=== Exercise prompt ===
Return all lines below containing the word "https".

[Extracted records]
========

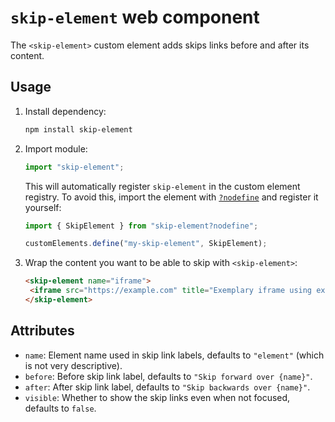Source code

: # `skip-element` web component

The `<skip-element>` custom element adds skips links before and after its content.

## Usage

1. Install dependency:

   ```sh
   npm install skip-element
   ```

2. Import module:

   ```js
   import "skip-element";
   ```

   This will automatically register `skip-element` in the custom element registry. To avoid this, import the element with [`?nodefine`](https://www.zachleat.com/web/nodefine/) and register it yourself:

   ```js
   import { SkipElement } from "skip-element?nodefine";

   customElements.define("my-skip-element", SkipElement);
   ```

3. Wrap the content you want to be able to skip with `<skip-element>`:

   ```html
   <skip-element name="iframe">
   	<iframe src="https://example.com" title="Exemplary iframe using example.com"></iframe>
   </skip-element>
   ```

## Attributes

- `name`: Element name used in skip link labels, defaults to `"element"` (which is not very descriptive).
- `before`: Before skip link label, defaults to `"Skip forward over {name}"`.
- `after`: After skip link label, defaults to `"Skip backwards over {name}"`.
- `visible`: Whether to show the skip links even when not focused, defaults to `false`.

========

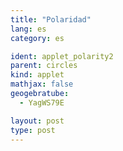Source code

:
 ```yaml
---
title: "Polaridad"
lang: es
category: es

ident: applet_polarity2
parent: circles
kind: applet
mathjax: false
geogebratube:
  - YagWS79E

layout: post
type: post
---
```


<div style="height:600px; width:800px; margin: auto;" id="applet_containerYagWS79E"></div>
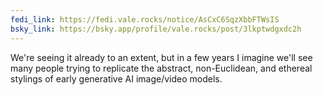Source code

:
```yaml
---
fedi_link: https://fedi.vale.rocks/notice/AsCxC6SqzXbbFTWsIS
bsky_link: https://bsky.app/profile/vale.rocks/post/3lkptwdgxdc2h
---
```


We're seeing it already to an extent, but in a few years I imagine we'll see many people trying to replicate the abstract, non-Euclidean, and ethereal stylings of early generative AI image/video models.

========

=== Answer below ===
   This will automatically register `skip-element` in the custom element registry. To avoid this, import the element with [`?nodefine`](https://www.zachleat.com/web/nodefine/) and register it yourself:
   	<iframe src="https://example.com" title="Exemplary iframe using example.com"></iframe>
fedi_link: https://fedi.vale.rocks/notice/AsCxC6SqzXbbFTWsIS
bsky_link: https://bsky.app/profile/vale.rocks/post/3lkptwdgxdc2h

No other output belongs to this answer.